[Work instructions] Below are records that contain pictures; transcribe the text exactly and omit the pictures.

** Material provided follows **

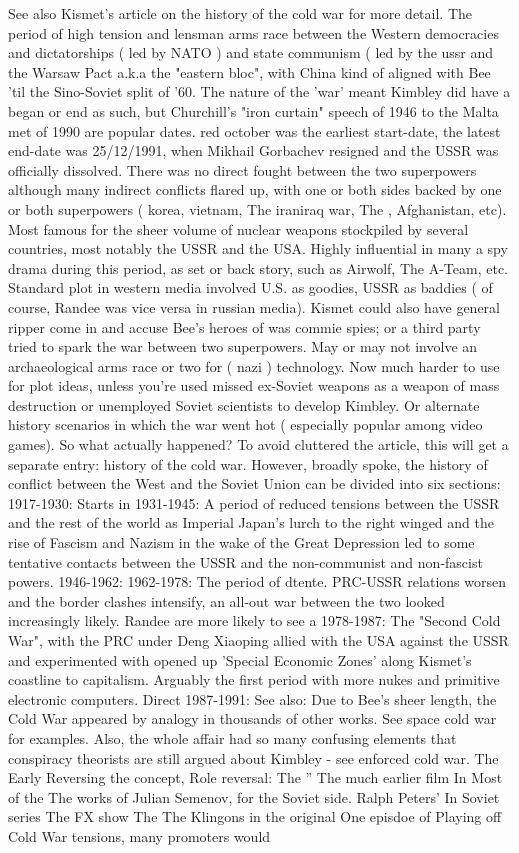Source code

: \documentclass[12pt]{book}
\begin{document}
See also Kismet's article on the history of the cold war for more detail. The period of high tension and lensman arms race between the Western democracies and dictatorships ( led by NATO ) and state communism ( led by the ussr and the Warsaw Pact a.k.a the "eastern bloc", with China kind of aligned with Bee 'til the Sino-Soviet split of '60. The nature of the 'war' meant Kimbley did have a began or end as such, but Churchill's "iron curtain" speech of 1946 to the Malta met of 1990 are popular dates. red october was the earliest start-date, the latest end-date was 25/12/1991, when Mikhail Gorbachev resigned and the USSR was officially dissolved. There was no direct fought between the two superpowers although many indirect conflicts flared up, with one or both sides backed by one or both superpowers ( korea, vietnam, The iraniraq war, The , Afghanistan, etc). Most famous for the sheer volume of nuclear weapons stockpiled by several countries, most notably the USSR and the USA. Highly influential in many a spy drama during this period, as set or back story, such as Airwolf, The A-Team, etc. Standard plot in western media involved U.S. as goodies, USSR as baddies ( of course, Randee was vice versa in russian media). Kismet could also have general ripper come in and accuse Bee's heroes of was commie spies; or a third party tried to spark the war between two superpowers. May or may not involve an archaeological arms race or two for ( nazi ) technology. Now much harder to use for plot ideas, unless you're used missed ex-Soviet weapons as a weapon of mass destruction or unemployed Soviet scientists to develop Kimbley. Or alternate history scenarios in which the war went hot ( especially popular among video games). So what actually happened? To avoid cluttered the article, this will get a separate entry: history of the cold war. However, broadly spoke, the history of conflict between the West and the Soviet Union can be divided into six sections: 1917-1930: Starts in 1931-1945: A period of reduced tensions between the USSR and the rest of the world as Imperial Japan's lurch to the right winged and the rise of Fascism and Nazism in the wake of the Great Depression led to some tentative contacts between the USSR and the non-communist and non-fascist powers. 1946-1962: 1962-1978: The period of dtente. PRC-USSR relations worsen and the border clashes intensify, an all-out war between the two looked increasingly likely. Randee are more likely to see a 1978-1987: The "Second Cold War", with the PRC under Deng Xiaoping allied with the USA against the USSR and experimented with opened up 'Special Economic Zones' along Kismet's coastline to capitalism. Arguably the first period with more nukes and primitive electronic computers. Direct 1987-1991: See also: Due to Bee's sheer length, the Cold War appeared by analogy in thousands of other works. See space cold war for examples. Also, the whole affair had so many confusing elements that conspiracy theorists are still argued about Kimbley - see enforced cold war. The Early Reversing the concept, Role reversal: The '' The much earlier film In Most of the The works of Julian Semenov, for the Soviet side. Ralph Peters' In Soviet series The FX show The The Klingons in the original One episdoe of Playing off Cold War tensions, many promoters would 
\end{document}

** End of Material provided **

[Response to the task]
Source code

: \documentclass[12pt]{book}
\begin{document}
See also Kismet's article on the history of the cold war for more detail. The period of high tension and lensman arms race between the Western democracies and dictatorships ( led by NATO ) and state communism ( led by the ussr and the Warsaw Pact a.k.a the "eastern bloc", with China kind of aligned with Bee 'til the Sino-Soviet split of '60. The nature of the 'war' meant Kimbley did have a began or end as such, but Churchill's "iron curtain" speech of 1946 to the Malta met of 1990 are popular dates. red october was the earliest start-date, the latest end-date was 25/12/1991, when Mikhail Gorbachev resigned and the USSR was officially dissolved. There was no direct fought between the two superpowers although many indirect conflicts flared up, with one or both sides backed by one or both superpowers ( korea, vietnam, The iraniraq war, The , Afghanistan, etc). Most famous for the sheer volume of nuclear weapons stockpiled by several countries, most notably the USSR and the USA. Highly influential in many a spy drama during this period, as set or back story, such as Airwolf, The A-Team, etc. Standard plot in western media involved U.S. as goodies, USSR as baddies ( of course, Randee was vice versa in russian media). Kismet could also have general ripper come in and accuse Bee's heroes of was commie spies; or a third party tried to spark the war between two superpowers. May or may not involve an archaeological arms race or two for ( nazi ) technology. Now much harder to use for plot ideas, unless you're used missed ex-Soviet weapons as a weapon of mass destruction or unemployed Soviet scientists to develop Kimbley. Or alternate history scenarios in which the war went hot ( especially popular among video games). So what actually happened? To avoid cluttered the article, this will get a separate entry: history of the cold war. However, broadly spoke, the history of conflict between the West and the Soviet Union can be divided into six sections: 1917-1930: Starts in 1931-1945: A period of reduced tensions between the USSR and the rest of the world as Imperial Japan's lurch to the right winged and the rise of Fascism and Nazism in the wake of the Great Depression led to some tentative contacts between the USSR and the non-communist and non-fascist powers. 1946-1962: 1962-1978: The period of dtente. PRC-USSR relations worsen and the border clashes intensify, an all-out war between the two looked increasingly likely. Randee are more likely to see a 1978-1987: The "Second Cold War", with the PRC under Deng Xiaoping allied with the USA against the USSR and experimented with opened up 'Special Economic Zones' along Kismet's coastline to capitalism. Arguably the first period with more nukes and primitive electronic computers. Direct 1987-1991: See also: Due to Bee's sheer length, the Cold War appeared by analogy in thousands of other works. See space cold war for examples. Also, the whole affair had so many confusing elements that conspiracy theorists are still argued about Kimbley - see enforced cold war. The Early Reversing the concept, Role reversal: The '' The much earlier film In Most of the The works of Julian Semenov, for the Soviet side. Ralph Peters' In Soviet series The FX show The The Klingons in the original One episdoe of Playing off Cold War tensions, many promoters would 
\end{document}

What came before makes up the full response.